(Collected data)
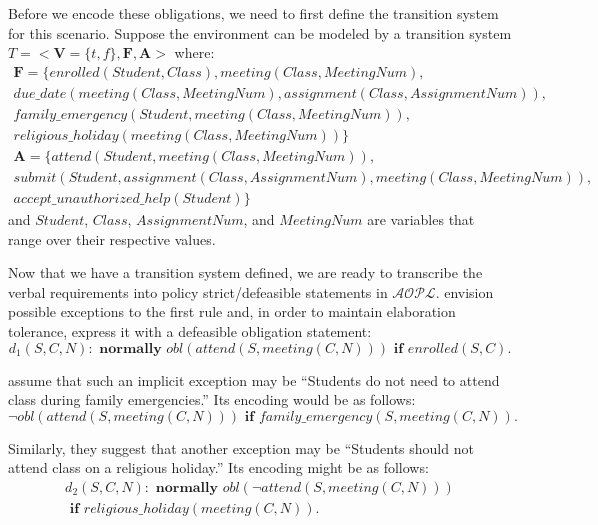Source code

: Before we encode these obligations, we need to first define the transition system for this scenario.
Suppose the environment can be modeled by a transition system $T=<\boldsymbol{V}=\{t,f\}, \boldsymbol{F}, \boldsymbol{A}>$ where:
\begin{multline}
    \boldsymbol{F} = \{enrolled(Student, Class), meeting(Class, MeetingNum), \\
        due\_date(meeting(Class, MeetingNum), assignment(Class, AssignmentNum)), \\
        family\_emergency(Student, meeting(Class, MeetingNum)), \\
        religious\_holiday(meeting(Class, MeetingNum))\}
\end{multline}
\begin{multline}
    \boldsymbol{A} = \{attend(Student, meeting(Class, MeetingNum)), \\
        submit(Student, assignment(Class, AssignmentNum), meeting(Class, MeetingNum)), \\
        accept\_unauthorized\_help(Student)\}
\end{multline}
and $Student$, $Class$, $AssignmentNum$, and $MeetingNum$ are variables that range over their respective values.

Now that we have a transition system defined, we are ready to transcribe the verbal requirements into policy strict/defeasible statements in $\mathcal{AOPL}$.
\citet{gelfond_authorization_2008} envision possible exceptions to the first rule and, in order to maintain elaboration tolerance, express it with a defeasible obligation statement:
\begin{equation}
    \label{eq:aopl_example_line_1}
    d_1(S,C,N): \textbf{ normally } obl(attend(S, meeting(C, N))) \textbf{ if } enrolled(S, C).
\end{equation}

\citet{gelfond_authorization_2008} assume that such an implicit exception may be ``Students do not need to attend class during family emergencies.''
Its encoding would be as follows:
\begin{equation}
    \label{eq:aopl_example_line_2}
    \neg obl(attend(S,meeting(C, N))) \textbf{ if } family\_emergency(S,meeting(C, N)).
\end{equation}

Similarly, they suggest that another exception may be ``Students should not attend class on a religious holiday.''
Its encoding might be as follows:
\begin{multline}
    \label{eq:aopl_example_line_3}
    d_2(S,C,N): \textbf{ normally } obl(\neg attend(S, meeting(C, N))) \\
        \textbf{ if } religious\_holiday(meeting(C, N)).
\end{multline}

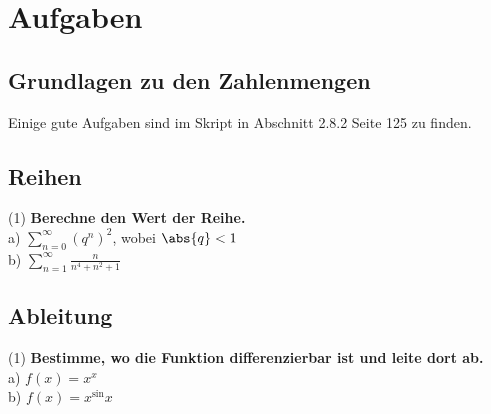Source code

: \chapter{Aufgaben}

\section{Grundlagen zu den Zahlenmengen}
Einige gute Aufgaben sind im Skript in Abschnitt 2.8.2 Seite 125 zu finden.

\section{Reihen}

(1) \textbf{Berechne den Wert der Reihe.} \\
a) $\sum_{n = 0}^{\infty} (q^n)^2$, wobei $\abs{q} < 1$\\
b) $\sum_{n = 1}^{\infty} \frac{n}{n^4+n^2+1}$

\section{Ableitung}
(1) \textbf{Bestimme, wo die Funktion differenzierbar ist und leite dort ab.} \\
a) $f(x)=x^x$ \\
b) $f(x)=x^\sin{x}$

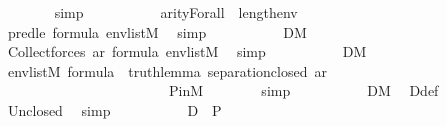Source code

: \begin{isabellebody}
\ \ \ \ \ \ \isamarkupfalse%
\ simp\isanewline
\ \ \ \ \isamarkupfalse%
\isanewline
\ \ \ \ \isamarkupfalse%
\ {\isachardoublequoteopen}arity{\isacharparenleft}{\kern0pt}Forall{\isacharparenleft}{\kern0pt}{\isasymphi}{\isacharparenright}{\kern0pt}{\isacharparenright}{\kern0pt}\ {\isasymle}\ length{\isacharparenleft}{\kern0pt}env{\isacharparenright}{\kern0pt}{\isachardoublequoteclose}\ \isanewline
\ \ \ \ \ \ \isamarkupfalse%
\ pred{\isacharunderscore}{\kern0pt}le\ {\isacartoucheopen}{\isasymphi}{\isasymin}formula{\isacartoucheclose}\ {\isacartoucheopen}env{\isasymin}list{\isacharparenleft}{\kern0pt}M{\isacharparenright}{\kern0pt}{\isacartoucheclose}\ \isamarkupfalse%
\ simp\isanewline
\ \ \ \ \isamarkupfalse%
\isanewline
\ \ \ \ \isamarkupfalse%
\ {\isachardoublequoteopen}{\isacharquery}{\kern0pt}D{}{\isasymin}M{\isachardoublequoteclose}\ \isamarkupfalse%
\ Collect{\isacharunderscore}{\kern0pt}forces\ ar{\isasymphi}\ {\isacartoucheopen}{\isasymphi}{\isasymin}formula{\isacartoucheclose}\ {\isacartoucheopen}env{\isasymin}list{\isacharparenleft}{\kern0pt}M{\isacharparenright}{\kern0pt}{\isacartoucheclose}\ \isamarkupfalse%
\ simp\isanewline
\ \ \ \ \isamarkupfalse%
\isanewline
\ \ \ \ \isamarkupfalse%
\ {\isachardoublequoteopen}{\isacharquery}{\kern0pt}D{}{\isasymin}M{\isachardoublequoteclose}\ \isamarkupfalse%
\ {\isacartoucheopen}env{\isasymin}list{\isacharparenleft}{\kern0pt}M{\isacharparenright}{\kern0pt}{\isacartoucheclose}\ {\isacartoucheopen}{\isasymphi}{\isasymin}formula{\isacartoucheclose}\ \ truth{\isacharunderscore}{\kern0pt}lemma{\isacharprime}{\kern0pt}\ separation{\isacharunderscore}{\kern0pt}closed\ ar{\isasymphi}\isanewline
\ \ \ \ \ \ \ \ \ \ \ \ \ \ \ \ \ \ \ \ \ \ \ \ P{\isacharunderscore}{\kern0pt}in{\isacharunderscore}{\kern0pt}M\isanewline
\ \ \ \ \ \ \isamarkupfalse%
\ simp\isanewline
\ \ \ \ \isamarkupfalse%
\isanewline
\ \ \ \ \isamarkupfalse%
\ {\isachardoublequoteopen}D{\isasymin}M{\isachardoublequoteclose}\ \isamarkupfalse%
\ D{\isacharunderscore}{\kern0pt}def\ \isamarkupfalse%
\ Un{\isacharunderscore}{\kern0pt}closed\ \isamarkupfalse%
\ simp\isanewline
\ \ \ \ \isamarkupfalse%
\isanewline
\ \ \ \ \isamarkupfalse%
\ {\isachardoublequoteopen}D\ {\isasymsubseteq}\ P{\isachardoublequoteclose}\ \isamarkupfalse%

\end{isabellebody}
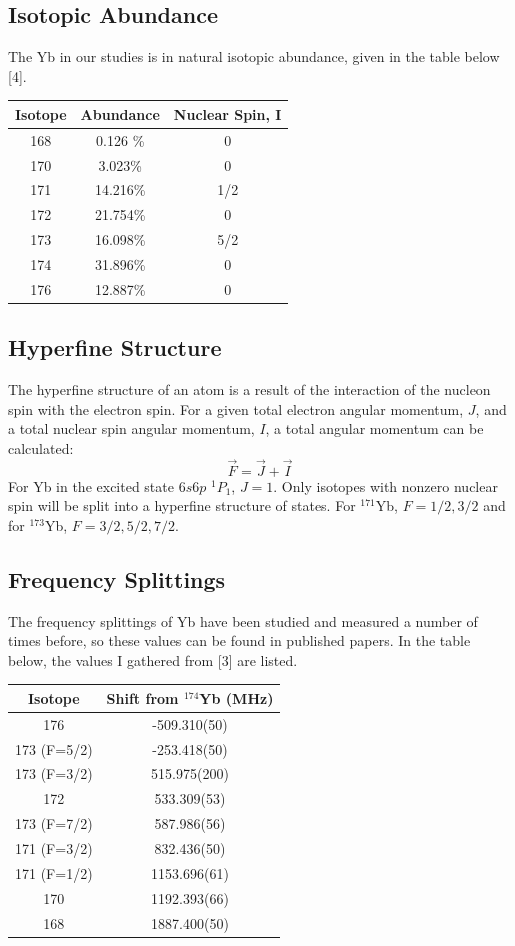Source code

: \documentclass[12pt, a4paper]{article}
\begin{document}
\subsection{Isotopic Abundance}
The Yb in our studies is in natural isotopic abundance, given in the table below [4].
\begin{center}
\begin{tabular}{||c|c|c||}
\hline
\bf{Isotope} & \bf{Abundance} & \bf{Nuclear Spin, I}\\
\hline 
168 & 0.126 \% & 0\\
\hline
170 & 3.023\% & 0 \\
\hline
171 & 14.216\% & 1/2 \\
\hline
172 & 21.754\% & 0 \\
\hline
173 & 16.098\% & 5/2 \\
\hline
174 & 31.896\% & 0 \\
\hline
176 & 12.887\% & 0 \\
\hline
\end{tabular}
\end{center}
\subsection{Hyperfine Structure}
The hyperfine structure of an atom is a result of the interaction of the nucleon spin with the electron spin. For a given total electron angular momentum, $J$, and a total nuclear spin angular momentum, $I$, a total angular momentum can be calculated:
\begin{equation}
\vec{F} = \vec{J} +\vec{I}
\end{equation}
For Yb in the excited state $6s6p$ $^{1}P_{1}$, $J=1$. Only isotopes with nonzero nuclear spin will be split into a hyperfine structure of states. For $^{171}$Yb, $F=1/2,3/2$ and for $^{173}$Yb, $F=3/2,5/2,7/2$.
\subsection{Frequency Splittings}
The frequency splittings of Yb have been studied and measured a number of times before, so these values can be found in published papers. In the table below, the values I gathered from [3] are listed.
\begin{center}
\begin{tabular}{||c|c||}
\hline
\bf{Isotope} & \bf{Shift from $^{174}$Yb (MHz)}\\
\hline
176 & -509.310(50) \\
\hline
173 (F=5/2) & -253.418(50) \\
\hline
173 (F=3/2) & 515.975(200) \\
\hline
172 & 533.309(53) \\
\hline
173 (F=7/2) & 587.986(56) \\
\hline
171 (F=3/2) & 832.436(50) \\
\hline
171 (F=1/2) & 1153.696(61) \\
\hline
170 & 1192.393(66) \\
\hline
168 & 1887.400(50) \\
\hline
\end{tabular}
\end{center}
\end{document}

---

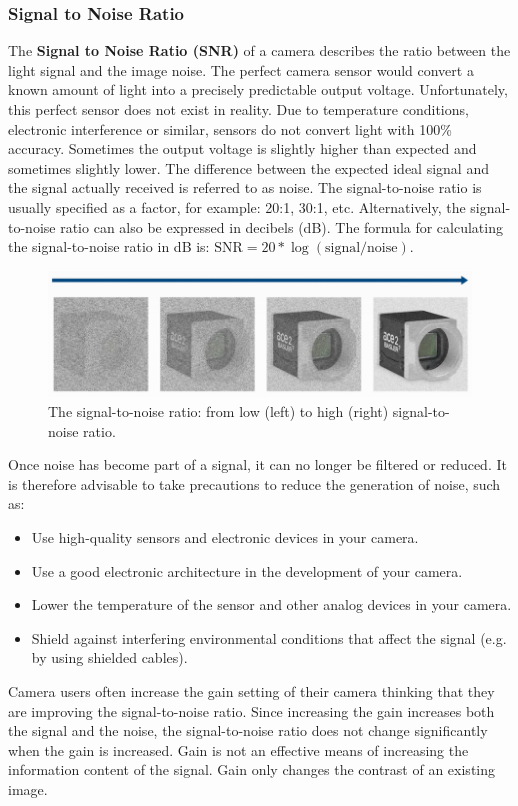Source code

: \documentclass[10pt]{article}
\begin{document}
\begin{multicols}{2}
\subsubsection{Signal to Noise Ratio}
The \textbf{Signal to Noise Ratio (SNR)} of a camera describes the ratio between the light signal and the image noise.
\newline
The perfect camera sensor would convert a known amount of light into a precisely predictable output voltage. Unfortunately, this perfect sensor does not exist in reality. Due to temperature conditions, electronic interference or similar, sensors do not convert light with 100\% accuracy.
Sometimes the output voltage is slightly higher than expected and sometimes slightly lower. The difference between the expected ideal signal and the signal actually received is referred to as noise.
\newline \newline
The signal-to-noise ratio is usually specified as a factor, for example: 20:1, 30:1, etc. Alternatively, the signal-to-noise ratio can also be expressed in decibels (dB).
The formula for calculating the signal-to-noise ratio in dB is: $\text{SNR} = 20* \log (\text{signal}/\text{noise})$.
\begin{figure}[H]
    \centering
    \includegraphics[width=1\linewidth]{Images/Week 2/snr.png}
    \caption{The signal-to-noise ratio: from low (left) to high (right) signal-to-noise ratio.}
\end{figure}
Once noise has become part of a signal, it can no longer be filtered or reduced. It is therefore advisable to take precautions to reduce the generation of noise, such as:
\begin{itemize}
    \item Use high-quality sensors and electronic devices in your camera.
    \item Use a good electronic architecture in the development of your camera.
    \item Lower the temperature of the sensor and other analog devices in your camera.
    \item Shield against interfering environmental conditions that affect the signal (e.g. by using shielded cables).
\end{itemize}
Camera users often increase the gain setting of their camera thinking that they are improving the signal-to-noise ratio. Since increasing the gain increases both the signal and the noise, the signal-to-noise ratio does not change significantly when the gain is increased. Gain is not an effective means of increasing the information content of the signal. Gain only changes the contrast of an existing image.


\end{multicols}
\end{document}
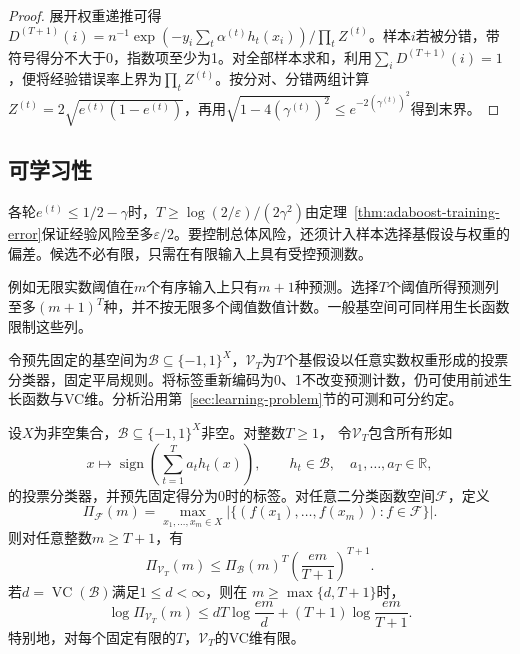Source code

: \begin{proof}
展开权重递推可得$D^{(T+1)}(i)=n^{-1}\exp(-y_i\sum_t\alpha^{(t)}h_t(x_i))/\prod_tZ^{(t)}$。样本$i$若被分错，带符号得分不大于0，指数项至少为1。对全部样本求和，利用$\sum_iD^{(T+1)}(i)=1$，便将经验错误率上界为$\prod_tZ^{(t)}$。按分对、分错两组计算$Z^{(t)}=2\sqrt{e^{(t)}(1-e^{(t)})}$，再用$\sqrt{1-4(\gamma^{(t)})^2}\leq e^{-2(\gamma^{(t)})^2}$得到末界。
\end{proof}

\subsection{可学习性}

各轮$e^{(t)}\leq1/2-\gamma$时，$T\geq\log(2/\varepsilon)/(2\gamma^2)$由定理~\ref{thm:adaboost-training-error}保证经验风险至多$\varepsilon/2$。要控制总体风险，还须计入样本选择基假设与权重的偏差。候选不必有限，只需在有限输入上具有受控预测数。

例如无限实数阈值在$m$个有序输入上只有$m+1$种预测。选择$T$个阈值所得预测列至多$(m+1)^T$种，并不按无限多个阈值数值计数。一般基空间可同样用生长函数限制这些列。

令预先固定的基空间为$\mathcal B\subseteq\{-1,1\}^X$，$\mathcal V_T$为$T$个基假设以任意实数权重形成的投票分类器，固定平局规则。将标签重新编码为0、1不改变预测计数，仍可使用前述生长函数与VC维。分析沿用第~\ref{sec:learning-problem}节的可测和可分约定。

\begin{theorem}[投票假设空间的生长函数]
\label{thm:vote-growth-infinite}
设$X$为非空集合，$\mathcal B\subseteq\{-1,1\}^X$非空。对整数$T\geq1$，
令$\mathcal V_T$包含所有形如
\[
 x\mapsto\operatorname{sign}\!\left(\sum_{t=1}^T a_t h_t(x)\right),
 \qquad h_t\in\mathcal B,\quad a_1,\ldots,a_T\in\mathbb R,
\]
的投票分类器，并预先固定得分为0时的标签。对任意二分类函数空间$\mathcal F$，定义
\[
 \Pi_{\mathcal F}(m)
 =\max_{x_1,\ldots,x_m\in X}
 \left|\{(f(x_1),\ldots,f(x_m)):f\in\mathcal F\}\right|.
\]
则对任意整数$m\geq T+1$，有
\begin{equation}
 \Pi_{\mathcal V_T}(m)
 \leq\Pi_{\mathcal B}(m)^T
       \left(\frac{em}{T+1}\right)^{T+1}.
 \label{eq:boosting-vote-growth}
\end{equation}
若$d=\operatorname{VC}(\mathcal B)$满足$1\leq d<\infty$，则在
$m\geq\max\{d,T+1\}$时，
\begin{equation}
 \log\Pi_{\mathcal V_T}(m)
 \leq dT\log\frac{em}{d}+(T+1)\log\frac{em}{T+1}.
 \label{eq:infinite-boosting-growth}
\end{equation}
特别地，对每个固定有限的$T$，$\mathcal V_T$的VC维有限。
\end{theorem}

▶ [Work order]: Indicate the number of lines in the data above that contain the string "need", without any additional text.

▶ [Exercise output]: 2